Day: 12 March 2017
Adventures in policy land
A digital strategist and service designer casts an almost anthropological eye on how things get done in government. Drawing on experience in the NHS and DWP, there are some particularly good insights into why the early formative stages of policy making should be agile but definitely not Agile and (towards the end) into the relationship between policy and service design.
Data and service design
A great set of slidesĀ on the need for data-driven service design – a set of pithy one liners, but adding up to a powerful manifesto for doing things differently.
Innovation in the public sector: Is risk aversion a cause or a symptom?

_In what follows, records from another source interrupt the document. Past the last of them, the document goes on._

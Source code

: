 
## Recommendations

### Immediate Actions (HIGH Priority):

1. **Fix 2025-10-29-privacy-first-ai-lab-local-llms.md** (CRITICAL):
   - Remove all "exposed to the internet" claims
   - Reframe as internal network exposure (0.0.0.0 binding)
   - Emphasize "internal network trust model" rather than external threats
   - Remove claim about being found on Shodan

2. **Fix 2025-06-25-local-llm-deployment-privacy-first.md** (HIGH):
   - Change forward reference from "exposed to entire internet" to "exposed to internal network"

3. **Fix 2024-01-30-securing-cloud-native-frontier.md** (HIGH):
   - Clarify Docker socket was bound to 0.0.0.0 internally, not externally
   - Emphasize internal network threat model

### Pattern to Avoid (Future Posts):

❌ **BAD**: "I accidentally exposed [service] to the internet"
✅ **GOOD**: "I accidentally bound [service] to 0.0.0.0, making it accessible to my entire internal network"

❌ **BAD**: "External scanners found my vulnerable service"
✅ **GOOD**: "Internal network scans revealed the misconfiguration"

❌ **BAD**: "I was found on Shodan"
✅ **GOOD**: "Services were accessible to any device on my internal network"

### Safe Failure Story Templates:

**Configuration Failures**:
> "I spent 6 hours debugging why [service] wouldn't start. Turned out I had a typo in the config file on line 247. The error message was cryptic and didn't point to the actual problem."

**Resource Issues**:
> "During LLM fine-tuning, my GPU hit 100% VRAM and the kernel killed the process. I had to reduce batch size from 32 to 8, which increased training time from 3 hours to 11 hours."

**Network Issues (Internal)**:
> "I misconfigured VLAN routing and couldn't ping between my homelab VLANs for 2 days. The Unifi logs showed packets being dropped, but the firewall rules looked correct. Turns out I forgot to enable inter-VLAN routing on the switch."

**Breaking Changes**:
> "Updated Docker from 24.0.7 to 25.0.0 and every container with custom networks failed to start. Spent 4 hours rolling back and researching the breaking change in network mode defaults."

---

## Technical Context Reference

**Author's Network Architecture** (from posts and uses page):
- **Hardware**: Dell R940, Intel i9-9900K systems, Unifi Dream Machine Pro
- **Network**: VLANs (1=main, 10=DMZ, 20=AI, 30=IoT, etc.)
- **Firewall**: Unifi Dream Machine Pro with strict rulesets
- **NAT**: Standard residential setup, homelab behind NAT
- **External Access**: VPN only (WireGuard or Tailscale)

Is government organised so as to make innovation difficult? That’s not a new question (to put it mildly), but this post approaches the question through the lens of organisational debt, which produces some slightly newer answers. Not surprisingly, though, there is nothing very surprising about those answers: large, cumbersome organisations with a conservative approach to change need more than just simple ambition to become something else.

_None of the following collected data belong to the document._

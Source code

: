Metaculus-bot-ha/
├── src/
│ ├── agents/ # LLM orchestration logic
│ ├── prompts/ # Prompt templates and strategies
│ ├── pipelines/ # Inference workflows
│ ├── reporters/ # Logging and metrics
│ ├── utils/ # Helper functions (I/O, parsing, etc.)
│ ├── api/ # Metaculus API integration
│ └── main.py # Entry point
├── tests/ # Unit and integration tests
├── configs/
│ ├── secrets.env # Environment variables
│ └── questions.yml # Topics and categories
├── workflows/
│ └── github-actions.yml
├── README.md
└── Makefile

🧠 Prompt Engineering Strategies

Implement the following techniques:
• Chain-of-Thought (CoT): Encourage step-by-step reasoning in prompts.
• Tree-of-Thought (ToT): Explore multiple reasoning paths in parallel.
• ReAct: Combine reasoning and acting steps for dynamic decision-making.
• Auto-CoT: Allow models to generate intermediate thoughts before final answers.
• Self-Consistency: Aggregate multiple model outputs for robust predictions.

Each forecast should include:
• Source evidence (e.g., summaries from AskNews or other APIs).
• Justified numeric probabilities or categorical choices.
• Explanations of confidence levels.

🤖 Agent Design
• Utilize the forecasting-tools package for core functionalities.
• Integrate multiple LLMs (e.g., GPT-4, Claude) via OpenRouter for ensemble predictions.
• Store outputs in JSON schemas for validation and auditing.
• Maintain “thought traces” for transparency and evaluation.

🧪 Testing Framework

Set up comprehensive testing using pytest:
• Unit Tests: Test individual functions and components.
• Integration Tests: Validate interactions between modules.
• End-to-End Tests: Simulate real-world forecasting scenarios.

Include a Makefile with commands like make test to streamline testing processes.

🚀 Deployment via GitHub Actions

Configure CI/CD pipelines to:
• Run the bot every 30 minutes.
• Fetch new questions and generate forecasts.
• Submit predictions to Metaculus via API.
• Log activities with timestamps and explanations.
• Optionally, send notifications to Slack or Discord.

How to eliminate organizational debt
The idea of ‘technical debt’ has been around for a long time. It’s all the things you should have done to write clean code and clear documentation, to have tested everything in combination with everything else – but never quite got round to doing. The thing you built may well work, but at some point somebody is going to have to clear up the mess – so you have a debt until the time and cost of doing that have been met. There’s a clear parallel with organisations: the way they do things has all too often got disconnected from what the organisation wants and needs to get done.. So there’s a constant drag on delivery until the organisation can get itself better aligned to its current needs. That’s organisational debt – and it isn’t cheap or easy to pay it off.
Two bonus Dilbert cartoons included which make the point all too clearly.